**LISTED RECORDS:**

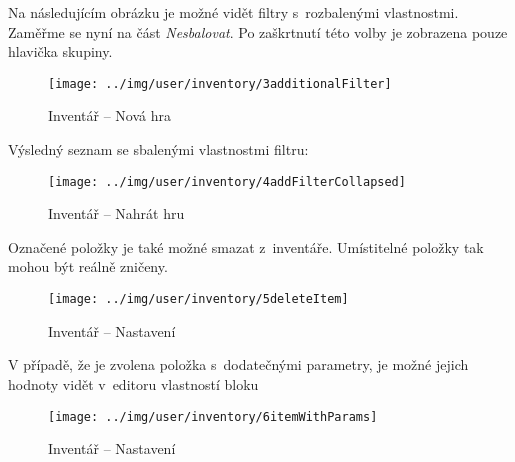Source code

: \FloatBarrier

Na následujícím obrázku je možné vidět filtry s~rozbalenými vlastnostmi. Zaměřme se nyní na část \textit{Nesbalovat}. Po zaškrtnutí této volby je zobrazena pouze hlavička skupiny.

\begin{figure}[!ht]\centering
\texttt{[image: ../img/user/inventory/3additionalFilter]}

\caption{Inventář -- Nová hra}
\label{fig:user_inventory_3additionalFilter}

\end{figure}

\FloatBarrier

Výsledný seznam se sbalenými vlastnostmi filtru:

\begin{figure}[!ht]\centering
\texttt{[image: ../img/user/inventory/4addFilterCollapsed]}

\caption{Inventář -- Nahrát hru}
\label{fig:user_inventory_4addFilterCollapsed}

\end{figure}

\FloatBarrier

Označené položky je také možné smazat z~inventáře. Umístitelné položky tak mohou být reálně zničeny. 

\begin{figure}[!ht]\centering
\texttt{[image: ../img/user/inventory/5deleteItem]}

\caption{Inventář -- Nastavení}
\label{fig:user_inventory_5deleteItem}

\end{figure}

\FloatBarrier
V případě, že je zvolena položka s~dodatečnými parametry, je možné jejich hodnoty vidět v~editoru vlastností bloku

\begin{figure}[!ht]\centering
\texttt{[image: ../img/user/inventory/6itemWithParams]}

\caption{Inventář -- Nastavení}
\label{fig:user_inventory_6itemWithParams}

\end{figure}


\FloatBarrier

**ABOUT THIS EXERCISE:**
Where a line in the listing holds the string "label", include it in the count, then report the total alone.

**SOLVED PROBLEM:**
4